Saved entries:
========

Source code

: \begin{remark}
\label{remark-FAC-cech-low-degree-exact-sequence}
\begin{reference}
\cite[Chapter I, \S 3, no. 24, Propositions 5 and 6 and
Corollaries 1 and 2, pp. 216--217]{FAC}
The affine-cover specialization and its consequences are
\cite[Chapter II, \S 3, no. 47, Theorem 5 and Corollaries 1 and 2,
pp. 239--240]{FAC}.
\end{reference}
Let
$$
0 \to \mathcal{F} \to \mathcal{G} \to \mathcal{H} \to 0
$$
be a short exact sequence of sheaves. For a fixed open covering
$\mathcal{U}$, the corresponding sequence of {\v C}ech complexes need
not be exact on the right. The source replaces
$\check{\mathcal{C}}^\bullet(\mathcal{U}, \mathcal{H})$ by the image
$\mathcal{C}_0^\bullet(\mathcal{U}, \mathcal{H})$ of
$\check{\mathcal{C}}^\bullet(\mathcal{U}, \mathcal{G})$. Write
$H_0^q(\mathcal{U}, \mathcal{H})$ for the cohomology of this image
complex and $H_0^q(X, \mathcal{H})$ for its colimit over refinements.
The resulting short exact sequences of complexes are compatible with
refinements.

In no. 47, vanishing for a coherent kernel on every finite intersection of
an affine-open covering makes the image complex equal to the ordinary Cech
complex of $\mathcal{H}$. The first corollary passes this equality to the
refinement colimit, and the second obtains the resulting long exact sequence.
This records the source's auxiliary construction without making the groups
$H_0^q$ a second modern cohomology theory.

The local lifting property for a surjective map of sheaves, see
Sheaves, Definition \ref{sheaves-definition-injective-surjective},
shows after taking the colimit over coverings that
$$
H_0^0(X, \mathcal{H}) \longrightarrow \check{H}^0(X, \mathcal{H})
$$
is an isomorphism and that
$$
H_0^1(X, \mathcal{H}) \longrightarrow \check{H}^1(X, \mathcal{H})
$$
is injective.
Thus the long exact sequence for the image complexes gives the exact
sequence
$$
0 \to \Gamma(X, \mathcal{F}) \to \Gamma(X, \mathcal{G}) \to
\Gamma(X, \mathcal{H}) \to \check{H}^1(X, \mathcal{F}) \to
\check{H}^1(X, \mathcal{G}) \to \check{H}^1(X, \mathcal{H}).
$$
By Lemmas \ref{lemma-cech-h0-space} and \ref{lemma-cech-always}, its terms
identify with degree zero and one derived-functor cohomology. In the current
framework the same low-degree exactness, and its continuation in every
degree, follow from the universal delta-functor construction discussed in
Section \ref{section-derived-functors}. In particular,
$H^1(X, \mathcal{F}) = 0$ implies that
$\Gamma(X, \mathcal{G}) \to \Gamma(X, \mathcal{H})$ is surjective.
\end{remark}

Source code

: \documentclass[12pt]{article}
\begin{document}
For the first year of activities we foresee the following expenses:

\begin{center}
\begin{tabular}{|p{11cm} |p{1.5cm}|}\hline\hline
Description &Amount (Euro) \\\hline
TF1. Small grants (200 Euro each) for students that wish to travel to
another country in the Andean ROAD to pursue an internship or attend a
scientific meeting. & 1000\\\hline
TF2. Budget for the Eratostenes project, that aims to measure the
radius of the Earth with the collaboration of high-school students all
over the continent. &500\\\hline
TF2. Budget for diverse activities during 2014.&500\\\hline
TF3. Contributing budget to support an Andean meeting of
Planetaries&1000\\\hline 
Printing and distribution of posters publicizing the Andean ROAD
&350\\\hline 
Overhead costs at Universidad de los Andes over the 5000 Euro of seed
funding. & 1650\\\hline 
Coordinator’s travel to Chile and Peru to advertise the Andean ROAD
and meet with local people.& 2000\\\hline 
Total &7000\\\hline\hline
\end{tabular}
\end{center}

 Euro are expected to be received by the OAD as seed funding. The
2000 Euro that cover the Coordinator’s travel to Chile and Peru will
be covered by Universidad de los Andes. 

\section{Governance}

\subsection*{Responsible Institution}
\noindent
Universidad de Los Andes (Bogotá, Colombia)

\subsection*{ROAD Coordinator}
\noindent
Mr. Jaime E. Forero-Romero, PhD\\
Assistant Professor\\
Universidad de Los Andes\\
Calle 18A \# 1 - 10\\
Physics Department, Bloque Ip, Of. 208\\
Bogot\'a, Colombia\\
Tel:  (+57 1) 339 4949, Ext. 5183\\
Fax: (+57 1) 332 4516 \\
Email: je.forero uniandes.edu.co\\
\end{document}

========

== Your instructions ==
Within the lines above, find those holding the word "remark" and copy them.

== Exercise solution ==
: \begin{remark}
\label{remark-FAC-cech-low-degree-exact-sequence}
\end{remark}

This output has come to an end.